What is expected → Search the material for the word "arithmetic" and report each line where it turns up.

#####

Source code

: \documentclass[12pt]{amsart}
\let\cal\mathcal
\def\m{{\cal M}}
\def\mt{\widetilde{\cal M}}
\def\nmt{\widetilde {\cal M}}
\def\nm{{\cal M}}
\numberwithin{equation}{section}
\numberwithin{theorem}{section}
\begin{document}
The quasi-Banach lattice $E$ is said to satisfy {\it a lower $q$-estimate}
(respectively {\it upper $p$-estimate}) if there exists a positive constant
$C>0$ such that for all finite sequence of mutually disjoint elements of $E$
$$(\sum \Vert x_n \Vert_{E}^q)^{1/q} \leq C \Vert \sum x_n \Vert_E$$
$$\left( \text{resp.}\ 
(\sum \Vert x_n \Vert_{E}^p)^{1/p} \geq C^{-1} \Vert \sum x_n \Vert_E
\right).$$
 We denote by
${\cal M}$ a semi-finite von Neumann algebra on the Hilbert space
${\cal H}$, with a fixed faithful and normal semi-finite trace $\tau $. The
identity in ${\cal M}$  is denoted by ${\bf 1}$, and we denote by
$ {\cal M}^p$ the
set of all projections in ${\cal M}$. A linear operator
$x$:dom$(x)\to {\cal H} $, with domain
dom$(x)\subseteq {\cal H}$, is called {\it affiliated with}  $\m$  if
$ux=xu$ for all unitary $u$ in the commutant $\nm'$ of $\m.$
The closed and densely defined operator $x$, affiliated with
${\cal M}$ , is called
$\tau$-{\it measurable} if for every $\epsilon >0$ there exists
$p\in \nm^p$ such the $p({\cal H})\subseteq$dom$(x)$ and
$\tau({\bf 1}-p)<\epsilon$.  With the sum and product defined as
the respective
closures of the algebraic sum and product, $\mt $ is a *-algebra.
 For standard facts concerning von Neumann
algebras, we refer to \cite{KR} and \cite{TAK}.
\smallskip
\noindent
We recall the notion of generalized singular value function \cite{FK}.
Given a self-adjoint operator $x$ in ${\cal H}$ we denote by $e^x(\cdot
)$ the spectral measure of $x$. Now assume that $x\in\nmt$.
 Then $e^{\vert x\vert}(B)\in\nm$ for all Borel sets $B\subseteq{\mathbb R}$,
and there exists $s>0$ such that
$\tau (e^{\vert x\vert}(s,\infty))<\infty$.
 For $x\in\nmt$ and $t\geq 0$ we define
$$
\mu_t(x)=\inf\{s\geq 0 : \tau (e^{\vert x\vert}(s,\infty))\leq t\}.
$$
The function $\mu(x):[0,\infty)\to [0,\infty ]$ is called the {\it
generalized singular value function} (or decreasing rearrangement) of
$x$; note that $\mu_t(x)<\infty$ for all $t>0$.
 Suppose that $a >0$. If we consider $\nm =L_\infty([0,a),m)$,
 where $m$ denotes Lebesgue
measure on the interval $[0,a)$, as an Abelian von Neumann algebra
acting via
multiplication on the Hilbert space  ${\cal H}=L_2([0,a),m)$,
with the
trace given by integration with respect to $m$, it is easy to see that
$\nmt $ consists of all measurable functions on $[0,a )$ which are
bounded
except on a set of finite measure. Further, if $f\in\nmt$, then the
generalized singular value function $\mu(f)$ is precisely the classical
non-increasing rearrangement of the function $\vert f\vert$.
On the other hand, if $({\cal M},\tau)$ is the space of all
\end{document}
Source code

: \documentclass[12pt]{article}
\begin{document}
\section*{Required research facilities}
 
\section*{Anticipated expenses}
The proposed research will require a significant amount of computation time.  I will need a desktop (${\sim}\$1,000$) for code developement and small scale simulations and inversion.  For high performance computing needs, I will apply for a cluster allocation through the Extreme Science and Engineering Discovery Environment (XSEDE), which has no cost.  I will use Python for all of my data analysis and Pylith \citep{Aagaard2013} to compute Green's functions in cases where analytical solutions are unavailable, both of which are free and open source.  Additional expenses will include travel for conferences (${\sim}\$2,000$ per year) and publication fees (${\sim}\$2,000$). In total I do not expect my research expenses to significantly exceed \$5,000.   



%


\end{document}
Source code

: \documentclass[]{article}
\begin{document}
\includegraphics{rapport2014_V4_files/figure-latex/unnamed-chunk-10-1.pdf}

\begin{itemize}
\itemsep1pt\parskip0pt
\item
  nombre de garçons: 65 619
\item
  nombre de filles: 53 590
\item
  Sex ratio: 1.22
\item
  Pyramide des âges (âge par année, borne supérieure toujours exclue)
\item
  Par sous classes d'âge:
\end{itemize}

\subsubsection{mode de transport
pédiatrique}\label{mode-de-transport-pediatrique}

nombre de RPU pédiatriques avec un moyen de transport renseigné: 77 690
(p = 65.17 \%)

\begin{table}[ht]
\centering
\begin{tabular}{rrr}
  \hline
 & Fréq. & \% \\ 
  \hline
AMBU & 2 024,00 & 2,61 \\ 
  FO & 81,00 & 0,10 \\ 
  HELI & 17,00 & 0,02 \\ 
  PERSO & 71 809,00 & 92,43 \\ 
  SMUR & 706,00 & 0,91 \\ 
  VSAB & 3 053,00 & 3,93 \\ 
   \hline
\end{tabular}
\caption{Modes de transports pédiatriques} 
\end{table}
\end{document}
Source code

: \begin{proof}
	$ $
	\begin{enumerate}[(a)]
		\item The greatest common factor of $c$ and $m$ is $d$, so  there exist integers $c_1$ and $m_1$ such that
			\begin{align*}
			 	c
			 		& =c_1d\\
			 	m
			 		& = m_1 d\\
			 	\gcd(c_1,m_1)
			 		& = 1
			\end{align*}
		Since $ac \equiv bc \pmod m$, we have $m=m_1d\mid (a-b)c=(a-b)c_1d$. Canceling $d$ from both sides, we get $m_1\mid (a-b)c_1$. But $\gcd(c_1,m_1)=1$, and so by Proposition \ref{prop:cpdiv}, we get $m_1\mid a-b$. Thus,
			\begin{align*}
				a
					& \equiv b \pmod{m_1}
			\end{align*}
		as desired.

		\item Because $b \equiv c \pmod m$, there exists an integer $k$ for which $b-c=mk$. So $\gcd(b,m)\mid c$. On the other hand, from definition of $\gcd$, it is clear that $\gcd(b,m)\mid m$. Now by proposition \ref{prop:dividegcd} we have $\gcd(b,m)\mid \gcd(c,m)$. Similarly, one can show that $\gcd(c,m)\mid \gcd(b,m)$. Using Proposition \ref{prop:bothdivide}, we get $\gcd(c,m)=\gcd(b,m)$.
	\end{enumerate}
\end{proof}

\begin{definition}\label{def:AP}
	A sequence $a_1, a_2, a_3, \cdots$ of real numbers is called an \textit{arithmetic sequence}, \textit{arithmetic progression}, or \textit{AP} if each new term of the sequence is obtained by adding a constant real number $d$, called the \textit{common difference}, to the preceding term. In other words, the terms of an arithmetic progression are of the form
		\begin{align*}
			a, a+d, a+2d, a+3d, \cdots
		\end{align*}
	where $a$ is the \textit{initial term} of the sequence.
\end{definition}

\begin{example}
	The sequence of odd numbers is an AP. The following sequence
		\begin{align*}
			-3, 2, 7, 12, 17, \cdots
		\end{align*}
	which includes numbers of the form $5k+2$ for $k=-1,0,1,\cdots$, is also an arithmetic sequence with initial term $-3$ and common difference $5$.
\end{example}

#####

Expected answer →
	A sequence $a_1, a_2, a_3, \cdots$ of real numbers is called an \textit{arithmetic sequence}, \textit{arithmetic progression}, or \textit{AP} if each new term of the sequence is obtained by adding a constant real number $d$, called the \textit{common difference}, to the preceding term. In other words, the terms of an arithmetic progression are of the form
	which includes numbers of the form $5k+2$ for $k=-1,0,1,\cdots$, is also an arithmetic sequence with initial term $-3$ and common difference $5$.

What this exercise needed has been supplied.